***** Data

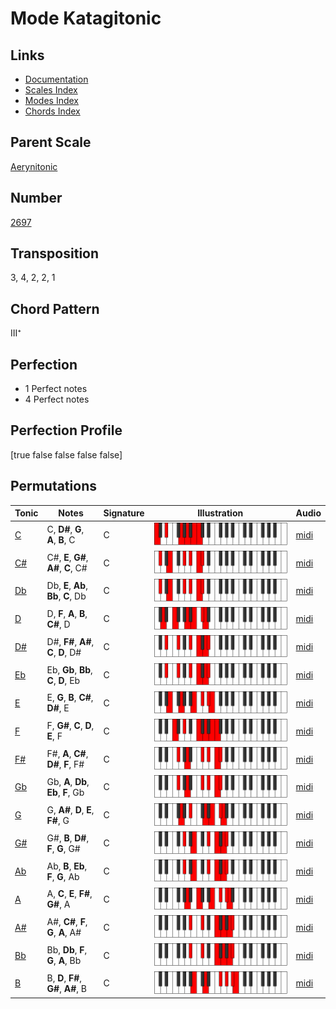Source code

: # Mode Katagitonic

## Links

- [Documentation](README.md)
- [Scales Index](Scales.md)
- [Modes Index](Modes.md)
- [Chords Index](Chords.md)

## Parent Scale

[Aerynitonic](ScaleAerynitonic.md)

## Number

[2697](https://ianring.com/musictheory/scales/2697)

## Transposition

3, 4, 2, 2, 1

## Chord Pattern

III⁺

## Perfection

- 1 Perfect notes
- 4 Perfect notes

## Perfection Profile

[true false false false false]

## Permutations

| Tonic | Notes | Signature | Illustration | Audio |
|-------|-------|-----------|--------------|-------|
| [C](ModeCNaturalKatagitonic.md) | C, **D#**, **G**, **A**, **B**, C | C | ![CNaturalKatagitonic](ModeCNaturalKatagitonic.png) | [midi](https://github.com/edipermadi/music/blob/main/docs/ModeCNaturalKatagitonic.mid?raw=true) |
| [C#](ModeCSharpKatagitonic.md) | C#, **E**, **G#**, **A#**, **C**, C# | C | ![CSharpKatagitonic](ModeCSharpKatagitonic.png) | [midi](https://github.com/edipermadi/music/blob/main/docs/ModeCSharpKatagitonic.mid?raw=true) |
| [Db](ModeDFlatKatagitonic.md) | Db, **E**, **Ab**, **Bb**, **C**, Db | C | ![DFlatKatagitonic](ModeDFlatKatagitonic.png) | [midi](https://github.com/edipermadi/music/blob/main/docs/ModeDFlatKatagitonic.mid?raw=true) |
| [D](ModeDNaturalKatagitonic.md) | D, **F**, **A**, **B**, **C#**, D | C | ![DNaturalKatagitonic](ModeDNaturalKatagitonic.png) | [midi](https://github.com/edipermadi/music/blob/main/docs/ModeDNaturalKatagitonic.mid?raw=true) |
| [D#](ModeDSharpKatagitonic.md) | D#, **F#**, **A#**, **C**, **D**, D# | C | ![DSharpKatagitonic](ModeDSharpKatagitonic.png) | [midi](https://github.com/edipermadi/music/blob/main/docs/ModeDSharpKatagitonic.mid?raw=true) |
| [Eb](ModeEFlatKatagitonic.md) | Eb, **Gb**, **Bb**, **C**, **D**, Eb | C | ![EFlatKatagitonic](ModeEFlatKatagitonic.png) | [midi](https://github.com/edipermadi/music/blob/main/docs/ModeEFlatKatagitonic.mid?raw=true) |
| [E](ModeENaturalKatagitonic.md) | E, **G**, **B**, **C#**, **D#**, E | C | ![ENaturalKatagitonic](ModeENaturalKatagitonic.png) | [midi](https://github.com/edipermadi/music/blob/main/docs/ModeENaturalKatagitonic.mid?raw=true) |
| [F](ModeFNaturalKatagitonic.md) | F, **G#**, **C**, **D**, **E**, F | C | ![FNaturalKatagitonic](ModeFNaturalKatagitonic.png) | [midi](https://github.com/edipermadi/music/blob/main/docs/ModeFNaturalKatagitonic.mid?raw=true) |
| [F#](ModeFSharpKatagitonic.md) | F#, **A**, **C#**, **D#**, **F**, F# | C | ![FSharpKatagitonic](ModeFSharpKatagitonic.png) | [midi](https://github.com/edipermadi/music/blob/main/docs/ModeFSharpKatagitonic.mid?raw=true) |
| [Gb](ModeGFlatKatagitonic.md) | Gb, **A**, **Db**, **Eb**, **F**, Gb | C | ![GFlatKatagitonic](ModeGFlatKatagitonic.png) | [midi](https://github.com/edipermadi/music/blob/main/docs/ModeGFlatKatagitonic.mid?raw=true) |
| [G](ModeGNaturalKatagitonic.md) | G, **A#**, **D**, **E**, **F#**, G | C | ![GNaturalKatagitonic](ModeGNaturalKatagitonic.png) | [midi](https://github.com/edipermadi/music/blob/main/docs/ModeGNaturalKatagitonic.mid?raw=true) |
| [G#](ModeGSharpKatagitonic.md) | G#, **B**, **D#**, **F**, **G**, G# | C | ![GSharpKatagitonic](ModeGSharpKatagitonic.png) | [midi](https://github.com/edipermadi/music/blob/main/docs/ModeGSharpKatagitonic.mid?raw=true) |
| [Ab](ModeAFlatKatagitonic.md) | Ab, **B**, **Eb**, **F**, **G**, Ab | C | ![AFlatKatagitonic](ModeAFlatKatagitonic.png) | [midi](https://github.com/edipermadi/music/blob/main/docs/ModeAFlatKatagitonic.mid?raw=true) |
| [A](ModeANaturalKatagitonic.md) | A, **C**, **E**, **F#**, **G#**, A | C | ![ANaturalKatagitonic](ModeANaturalKatagitonic.png) | [midi](https://github.com/edipermadi/music/blob/main/docs/ModeANaturalKatagitonic.mid?raw=true) |
| [A#](ModeASharpKatagitonic.md) | A#, **C#**, **F**, **G**, **A**, A# | C | ![ASharpKatagitonic](ModeASharpKatagitonic.png) | [midi](https://github.com/edipermadi/music/blob/main/docs/ModeASharpKatagitonic.mid?raw=true) |
| [Bb](ModeBFlatKatagitonic.md) | Bb, **Db**, **F**, **G**, **A**, Bb | C | ![BFlatKatagitonic](ModeBFlatKatagitonic.png) | [midi](https://github.com/edipermadi/music/blob/main/docs/ModeBFlatKatagitonic.mid?raw=true) |
| [B](ModeBNaturalKatagitonic.md) | B, **D**, **F#**, **G#**, **A#**, B | C | ![BNaturalKatagitonic](ModeBNaturalKatagitonic.png) | [midi](https://github.com/edipermadi/music/blob/main/docs/ModeBNaturalKatagitonic.mid?raw=true) |
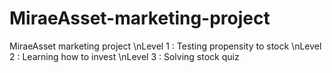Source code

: # MiraeAsset-marketing-project
MiraeAsset marketing project
\nLevel 1 : Testing propensity to stock 
\nLevel 2 : Learning how to invest 
\nLevel 3 : Solving stock quiz
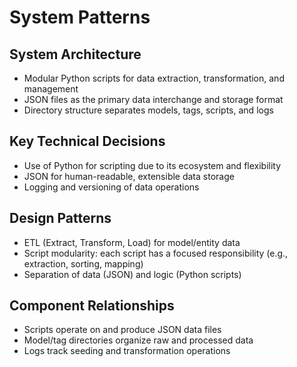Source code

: # System Patterns

## System Architecture
- Modular Python scripts for data extraction, transformation, and management
- JSON files as the primary data interchange and storage format
- Directory structure separates models, tags, scripts, and logs

## Key Technical Decisions
- Use of Python for scripting due to its ecosystem and flexibility
- JSON for human-readable, extensible data storage
- Logging and versioning of data operations

## Design Patterns
- ETL (Extract, Transform, Load) for model/entity data
- Script modularity: each script has a focused responsibility (e.g., extraction, sorting, mapping)
- Separation of data (JSON) and logic (Python scripts)

## Component Relationships
- Scripts operate on and produce JSON data files
- Model/tag directories organize raw and processed data
- Logs track seeding and transformation operations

**********

Exercise goal:
Looking at the records above, return exactly the lines from the line with "- [Chords Index](Chords.md)" to the line with "## Perfection Profile", both ends included.

Your response:
- [Chords Index](Chords.md)

## Parent Scale

[Aerynitonic](ScaleAerynitonic.md)

## Number

[2697](https://ianring.com/musictheory/scales/2697)

## Transposition

3, 4, 2, 2, 1

## Chord Pattern

III⁺

## Perfection

- 1 Perfect notes
- 4 Perfect notes

## Perfection Profile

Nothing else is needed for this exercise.